What the task requires: Could you repeat the records below exactly, leaving out any pictures?

The data:
-- -- --
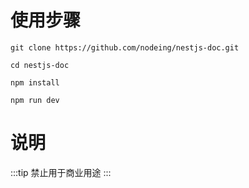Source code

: # 使用步骤

```
git clone https://github.com/nodeing/nestjs-doc.git
```

```
cd nestjs-doc
```

```
npm install
```

```
npm run dev
```

# 说明

:::tip
禁止用于商业用途
:::

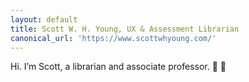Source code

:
 ```yaml
---
layout: default
title: Scott W. H. Young, UX & Assessment Librarian
canonical_url: 'https://www.scottwhyoung.com/'
---
```

Hi. I’m Scott, a librarian and associate professor. <span class="emoji-spin">🌸</span> <span class="emoji-spin">🪼</span>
-- -- --
Task result:
Source code

: # 使用步骤

```
git clone https://github.com/nodeing/nestjs-doc.git
```

```
cd nestjs-doc
```

```
npm install
```

```
npm run dev
```

# 说明

:::tip
禁止用于商业用途
:::

Source code

:
 ```yaml
---
layout: default
title: Scott W. H. Young, UX & Assessment Librarian
canonical_url: 'https://www.scottwhyoung.com/'
---
```

Hi. I’m Scott, a librarian and associate professor. <span class="emoji-spin">🌸</span> <span class="emoji-spin">🪼</span>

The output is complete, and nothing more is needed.